♦ Chapitre 34 ♦ La Faim

Je n'étais pas très habile avec mes doigts transformés, et je n'arrivais pas bien à tenir mon téléphone portable.

J'ai tout de même réussis à appuyer sur le bouton vert clignotant pour décrocher. J'ai volontairement formée une bulle de silence imaginaire autour de moi, si bien que je n'ai plus prêtée attention ce qui m'entourait.

J'ai portée l'appareil à mon oreille droite.

- A... Allô ?

Je n'avais bizarrement aucun mal à parler, malgré mes canines maintenant surdéveloppées. La voix inquiète et désorientée de Sophie résonna dans l'appareil.

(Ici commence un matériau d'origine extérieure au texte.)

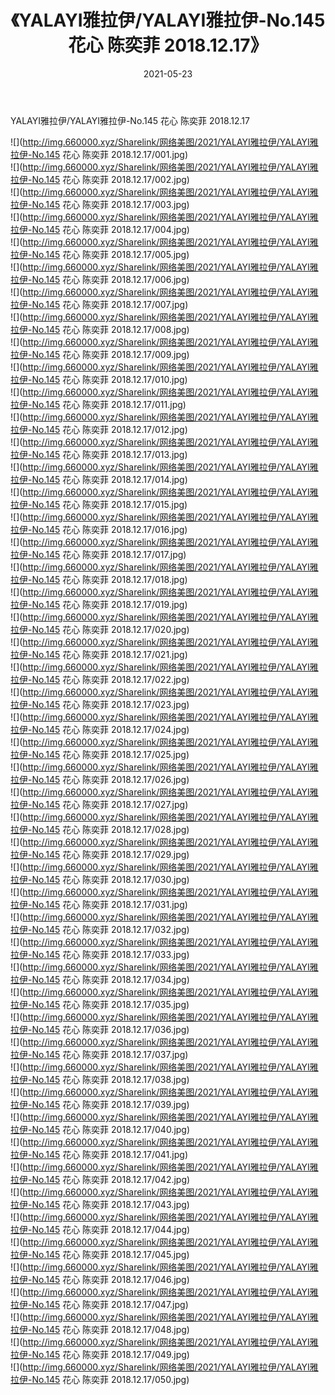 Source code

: ﻿---
layout: post
title:  《YALAYI雅拉伊/YALAYI雅拉伊-No.145 花心 陈奕菲 2018.12.17》
date:   2021-05-23
img: http://img.660000.xyz/Sharelink/网络美图/2021/YALAYI雅拉伊/YALAYI雅拉伊-No.145 花心 陈奕菲 2018.12.17/000.jpg
categories: [美女, 清纯, 唯美]
---

YALAYI雅拉伊/YALAYI雅拉伊-No.145 花心 陈奕菲 2018.12.17

 ![](http://img.660000.xyz/Sharelink/网络美图/2021/YALAYI雅拉伊/YALAYI雅拉伊-No.145 花心 陈奕菲 2018.12.17/001.jpg) <br>![](http://img.660000.xyz/Sharelink/网络美图/2021/YALAYI雅拉伊/YALAYI雅拉伊-No.145 花心 陈奕菲 2018.12.17/002.jpg) <br>![](http://img.660000.xyz/Sharelink/网络美图/2021/YALAYI雅拉伊/YALAYI雅拉伊-No.145 花心 陈奕菲 2018.12.17/003.jpg) <br>![](http://img.660000.xyz/Sharelink/网络美图/2021/YALAYI雅拉伊/YALAYI雅拉伊-No.145 花心 陈奕菲 2018.12.17/004.jpg) <br>![](http://img.660000.xyz/Sharelink/网络美图/2021/YALAYI雅拉伊/YALAYI雅拉伊-No.145 花心 陈奕菲 2018.12.17/005.jpg) <br>![](http://img.660000.xyz/Sharelink/网络美图/2021/YALAYI雅拉伊/YALAYI雅拉伊-No.145 花心 陈奕菲 2018.12.17/006.jpg) <br>![](http://img.660000.xyz/Sharelink/网络美图/2021/YALAYI雅拉伊/YALAYI雅拉伊-No.145 花心 陈奕菲 2018.12.17/007.jpg) <br>![](http://img.660000.xyz/Sharelink/网络美图/2021/YALAYI雅拉伊/YALAYI雅拉伊-No.145 花心 陈奕菲 2018.12.17/008.jpg) <br>![](http://img.660000.xyz/Sharelink/网络美图/2021/YALAYI雅拉伊/YALAYI雅拉伊-No.145 花心 陈奕菲 2018.12.17/009.jpg) <br>![](http://img.660000.xyz/Sharelink/网络美图/2021/YALAYI雅拉伊/YALAYI雅拉伊-No.145 花心 陈奕菲 2018.12.17/010.jpg) <br>![](http://img.660000.xyz/Sharelink/网络美图/2021/YALAYI雅拉伊/YALAYI雅拉伊-No.145 花心 陈奕菲 2018.12.17/011.jpg) <br>![](http://img.660000.xyz/Sharelink/网络美图/2021/YALAYI雅拉伊/YALAYI雅拉伊-No.145 花心 陈奕菲 2018.12.17/012.jpg) <br>![](http://img.660000.xyz/Sharelink/网络美图/2021/YALAYI雅拉伊/YALAYI雅拉伊-No.145 花心 陈奕菲 2018.12.17/013.jpg) <br>![](http://img.660000.xyz/Sharelink/网络美图/2021/YALAYI雅拉伊/YALAYI雅拉伊-No.145 花心 陈奕菲 2018.12.17/014.jpg) <br>![](http://img.660000.xyz/Sharelink/网络美图/2021/YALAYI雅拉伊/YALAYI雅拉伊-No.145 花心 陈奕菲 2018.12.17/015.jpg) <br>![](http://img.660000.xyz/Sharelink/网络美图/2021/YALAYI雅拉伊/YALAYI雅拉伊-No.145 花心 陈奕菲 2018.12.17/016.jpg) <br>![](http://img.660000.xyz/Sharelink/网络美图/2021/YALAYI雅拉伊/YALAYI雅拉伊-No.145 花心 陈奕菲 2018.12.17/017.jpg) <br>![](http://img.660000.xyz/Sharelink/网络美图/2021/YALAYI雅拉伊/YALAYI雅拉伊-No.145 花心 陈奕菲 2018.12.17/018.jpg) <br>![](http://img.660000.xyz/Sharelink/网络美图/2021/YALAYI雅拉伊/YALAYI雅拉伊-No.145 花心 陈奕菲 2018.12.17/019.jpg) <br>![](http://img.660000.xyz/Sharelink/网络美图/2021/YALAYI雅拉伊/YALAYI雅拉伊-No.145 花心 陈奕菲 2018.12.17/020.jpg) <br>![](http://img.660000.xyz/Sharelink/网络美图/2021/YALAYI雅拉伊/YALAYI雅拉伊-No.145 花心 陈奕菲 2018.12.17/021.jpg) <br>![](http://img.660000.xyz/Sharelink/网络美图/2021/YALAYI雅拉伊/YALAYI雅拉伊-No.145 花心 陈奕菲 2018.12.17/022.jpg) <br>![](http://img.660000.xyz/Sharelink/网络美图/2021/YALAYI雅拉伊/YALAYI雅拉伊-No.145 花心 陈奕菲 2018.12.17/023.jpg) <br>![](http://img.660000.xyz/Sharelink/网络美图/2021/YALAYI雅拉伊/YALAYI雅拉伊-No.145 花心 陈奕菲 2018.12.17/024.jpg) <br>![](http://img.660000.xyz/Sharelink/网络美图/2021/YALAYI雅拉伊/YALAYI雅拉伊-No.145 花心 陈奕菲 2018.12.17/025.jpg) <br>![](http://img.660000.xyz/Sharelink/网络美图/2021/YALAYI雅拉伊/YALAYI雅拉伊-No.145 花心 陈奕菲 2018.12.17/026.jpg) <br>![](http://img.660000.xyz/Sharelink/网络美图/2021/YALAYI雅拉伊/YALAYI雅拉伊-No.145 花心 陈奕菲 2018.12.17/027.jpg) <br>![](http://img.660000.xyz/Sharelink/网络美图/2021/YALAYI雅拉伊/YALAYI雅拉伊-No.145 花心 陈奕菲 2018.12.17/028.jpg) <br>![](http://img.660000.xyz/Sharelink/网络美图/2021/YALAYI雅拉伊/YALAYI雅拉伊-No.145 花心 陈奕菲 2018.12.17/029.jpg) <br>![](http://img.660000.xyz/Sharelink/网络美图/2021/YALAYI雅拉伊/YALAYI雅拉伊-No.145 花心 陈奕菲 2018.12.17/030.jpg) <br>![](http://img.660000.xyz/Sharelink/网络美图/2021/YALAYI雅拉伊/YALAYI雅拉伊-No.145 花心 陈奕菲 2018.12.17/031.jpg) <br>![](http://img.660000.xyz/Sharelink/网络美图/2021/YALAYI雅拉伊/YALAYI雅拉伊-No.145 花心 陈奕菲 2018.12.17/032.jpg) <br>![](http://img.660000.xyz/Sharelink/网络美图/2021/YALAYI雅拉伊/YALAYI雅拉伊-No.145 花心 陈奕菲 2018.12.17/033.jpg) <br>![](http://img.660000.xyz/Sharelink/网络美图/2021/YALAYI雅拉伊/YALAYI雅拉伊-No.145 花心 陈奕菲 2018.12.17/034.jpg) <br>![](http://img.660000.xyz/Sharelink/网络美图/2021/YALAYI雅拉伊/YALAYI雅拉伊-No.145 花心 陈奕菲 2018.12.17/035.jpg) <br>![](http://img.660000.xyz/Sharelink/网络美图/2021/YALAYI雅拉伊/YALAYI雅拉伊-No.145 花心 陈奕菲 2018.12.17/036.jpg) <br>![](http://img.660000.xyz/Sharelink/网络美图/2021/YALAYI雅拉伊/YALAYI雅拉伊-No.145 花心 陈奕菲 2018.12.17/037.jpg) <br>![](http://img.660000.xyz/Sharelink/网络美图/2021/YALAYI雅拉伊/YALAYI雅拉伊-No.145 花心 陈奕菲 2018.12.17/038.jpg) <br>![](http://img.660000.xyz/Sharelink/网络美图/2021/YALAYI雅拉伊/YALAYI雅拉伊-No.145 花心 陈奕菲 2018.12.17/039.jpg) <br>![](http://img.660000.xyz/Sharelink/网络美图/2021/YALAYI雅拉伊/YALAYI雅拉伊-No.145 花心 陈奕菲 2018.12.17/040.jpg) <br>![](http://img.660000.xyz/Sharelink/网络美图/2021/YALAYI雅拉伊/YALAYI雅拉伊-No.145 花心 陈奕菲 2018.12.17/041.jpg) <br>![](http://img.660000.xyz/Sharelink/网络美图/2021/YALAYI雅拉伊/YALAYI雅拉伊-No.145 花心 陈奕菲 2018.12.17/042.jpg) <br>![](http://img.660000.xyz/Sharelink/网络美图/2021/YALAYI雅拉伊/YALAYI雅拉伊-No.145 花心 陈奕菲 2018.12.17/043.jpg) <br>![](http://img.660000.xyz/Sharelink/网络美图/2021/YALAYI雅拉伊/YALAYI雅拉伊-No.145 花心 陈奕菲 2018.12.17/044.jpg) <br>![](http://img.660000.xyz/Sharelink/网络美图/2021/YALAYI雅拉伊/YALAYI雅拉伊-No.145 花心 陈奕菲 2018.12.17/045.jpg) <br>![](http://img.660000.xyz/Sharelink/网络美图/2021/YALAYI雅拉伊/YALAYI雅拉伊-No.145 花心 陈奕菲 2018.12.17/046.jpg) <br>![](http://img.660000.xyz/Sharelink/网络美图/2021/YALAYI雅拉伊/YALAYI雅拉伊-No.145 花心 陈奕菲 2018.12.17/047.jpg) <br>![](http://img.660000.xyz/Sharelink/网络美图/2021/YALAYI雅拉伊/YALAYI雅拉伊-No.145 花心 陈奕菲 2018.12.17/048.jpg) <br>![](http://img.660000.xyz/Sharelink/网络美图/2021/YALAYI雅拉伊/YALAYI雅拉伊-No.145 花心 陈奕菲 2018.12.17/049.jpg) <br>![](http://img.660000.xyz/Sharelink/网络美图/2021/YALAYI雅拉伊/YALAYI雅拉伊-No.145 花心 陈奕菲 2018.12.17/050.jpg) <br>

- Elisa ?! Elisa mon Dieu, c'est bien toi ?

- Euh, ben oui, je-...

- Où es-tu ? Tu vas bien ? Tu n'es pas blessée ?

- Oui... Enfin je-...

Je n'eue même pas le temps de finir ma phrase qu'elle me coupa la parole.

- Bon sang, tout le monde s'inquiète ici ! Ca fait déjà trois jours que tu as disparue...

" Trois jours ?! "

Il est vrai que j'avais pas mal dormi depuis mon arrivée, étant donné le nombre de fois où je mettais évanouie. J'en avais ainsi perdu la notion du temps. Mais j'étais tout de même surprise d'avoir tenue trois jours sans me faire - littéralement - bouffer.

Maintenant que j'y pensais, je ne mettais pas non plus alimenté pendant ces trois jours ! Comment avais-je pu survivre ?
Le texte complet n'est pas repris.